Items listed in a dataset
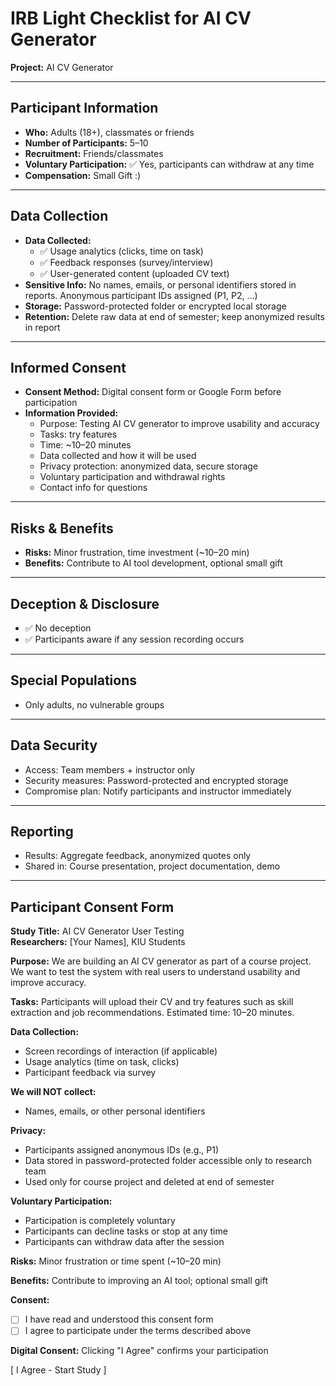 # IRB Light Checklist for AI CV Generator

**Project:** AI CV Generator  

---

## Participant Information
- **Who:** Adults (18+), classmates or friends  
- **Number of Participants:** 5–10  
- **Recruitment:** Friends/classmates
- **Voluntary Participation:** ✅ Yes, participants can withdraw at any time  
- **Compensation:** Small Gift :) 

---

## Data Collection
- **Data Collected:**  
  - ✅ Usage analytics (clicks, time on task)  
  - ✅ Feedback responses (survey/interview)  
  - ✅ User-generated content (uploaded CV text)
- **Sensitive Info:** No names, emails, or personal identifiers stored in reports. Anonymous participant IDs assigned (P1, P2, …)  
- **Storage:** Password-protected folder or encrypted local storage  
- **Retention:** Delete raw data at end of semester; keep anonymized results in report

---

## Informed Consent
- **Consent Method:** Digital consent form or Google Form before participation  
- **Information Provided:**  
  - Purpose: Testing AI CV generator to improve usability and accuracy  
  - Tasks: try features
  - Time: ~10–20 minutes  
  - Data collected and how it will be used  
  - Privacy protection: anonymized data, secure storage  
  - Voluntary participation and withdrawal rights  
  - Contact info for questions

---

## Risks & Benefits
- **Risks:** Minor frustration, time investment (~10–20 min)  
- **Benefits:** Contribute to AI tool development, optional small gift

---

## Deception & Disclosure
- ✅ No deception  
- ✅ Participants aware if any session recording occurs

---

## Special Populations
- Only adults, no vulnerable groups

---

## Data Security
- Access: Team members + instructor only  
- Security measures: Password-protected and encrypted storage  
- Compromise plan: Notify participants and instructor immediately

---

## Reporting
- Results: Aggregate feedback, anonymized quotes only  
- Shared in: Course presentation, project documentation, demo

---

## Participant Consent Form

**Study Title:** AI CV Generator User Testing  
**Researchers:** [Your Names], KIU Students  

**Purpose:** We are building an AI CV generator as part of a course project. We want to test the system with real users to understand usability and improve accuracy.  

**Tasks:** Participants will upload their CV and try features such as skill extraction and job recommendations. Estimated time: 10–20 minutes.  

**Data Collection:**  
- Screen recordings of interaction (if applicable)  
- Usage analytics (time on task, clicks)  
- Participant feedback via survey  

**We will NOT collect:**  
- Names, emails, or other personal identifiers  

**Privacy:**  
- Participants assigned anonymous IDs (e.g., P1)  
- Data stored in password-protected folder accessible only to research team  
- Used only for course project and deleted at end of semester  

**Voluntary Participation:**  
- Participation is completely voluntary  
- Participants can decline tasks or stop at any time  
- Participants can withdraw data after the session  

**Risks:** Minor frustration or time spent (~10–20 min)  

**Benefits:** Contribute to improving an AI tool; optional small gift  

**Consent:**  
- [ ] I have read and understood this consent form  
- [ ] I agree to participate under the terms described above  

**Digital Consent:** Clicking "I Agree" confirms your participation

[ I Agree - Start Study ]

Task to complete: Copy each line exactly, beginning at the one with "- Usage analytics (time on task, clicks)" and stopping after the last line of the entries. Include nothing else.

Answer:
- Usage analytics (time on task, clicks)  
- Participant feedback via survey  

**We will NOT collect:**  
- Names, emails, or other personal identifiers  

**Privacy:**  
- Participants assigned anonymous IDs (e.g., P1)  
- Data stored in password-protected folder accessible only to research team  
- Used only for course project and deleted at end of semester  

**Voluntary Participation:**  
- Participation is completely voluntary  
- Participants can decline tasks or stop at any time  
- Participants can withdraw data after the session  

**Risks:** Minor frustration or time spent (~10–20 min)  

**Benefits:** Contribute to improving an AI tool; optional small gift  

**Consent:**  
- [ ] I have read and understood this consent form  
- [ ] I agree to participate under the terms described above  

**Digital Consent:** Clicking "I Agree" confirms your participation

[ I Agree - Start Study ]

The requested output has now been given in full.